* TASK REQUIREMENTS *
Could the entries below be transcribed word for word, with the pictures omitted?

* LISTED RECORDS *

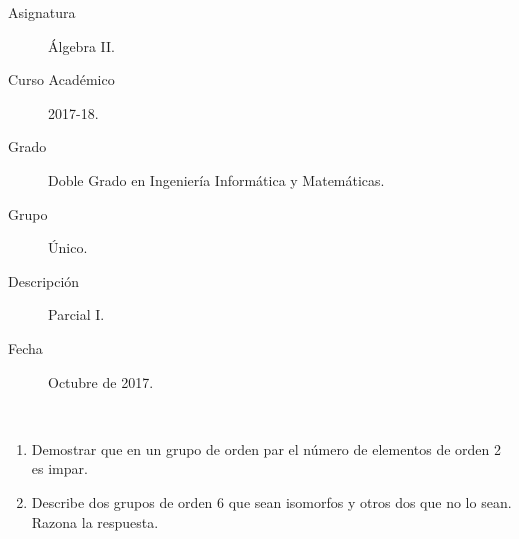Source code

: \documentclass[12pt]{article}
\begin{document}

    
    

    \begin{description}
        \item[Asignatura] Álgebra II.
        \item[Curso Académico] 2017-18.
        \item[Grado] Doble Grado en Ingeniería Informática y Matemáticas.
        \item[Grupo] Único.
        \item[Descripción] Parcial I.
        \item[Fecha] Octubre de 2017.
    
    \end{description}
    \newpage

    \begin{ejercicio}~
        \begin{enumerate}
            \item Demostrar que en un grupo de orden par el número de elementos de orden 2 es impar.
            \item Describe dos grupos de orden 6 que sean isomorfos y otros dos que no lo sean. Razona la respuesta.
        \end{enumerate}
    \end{ejercicio}
\end{document}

* RESPONSE FOR THIS EXERCISE *
Source code

: \documentclass[12pt]{article}
\begin{document}

    
    

    \begin{description}
        \item[Asignatura] Álgebra II.
        \item[Curso Académico] 2017-18.
        \item[Grado] Doble Grado en Ingeniería Informática y Matemáticas.
        \item[Grupo] Único.
        \item[Descripción] Parcial I.
        \item[Fecha] Octubre de 2017.
    
    \end{description}
    \newpage

    \begin{ejercicio}~
        \begin{enumerate}
            \item Demostrar que en un grupo de orden par el número de elementos de orden 2 es impar.
            \item Describe dos grupos de orden 6 que sean isomorfos y otros dos que no lo sean. Razona la respuesta.
        \end{enumerate}
    \end{ejercicio}
\end{document}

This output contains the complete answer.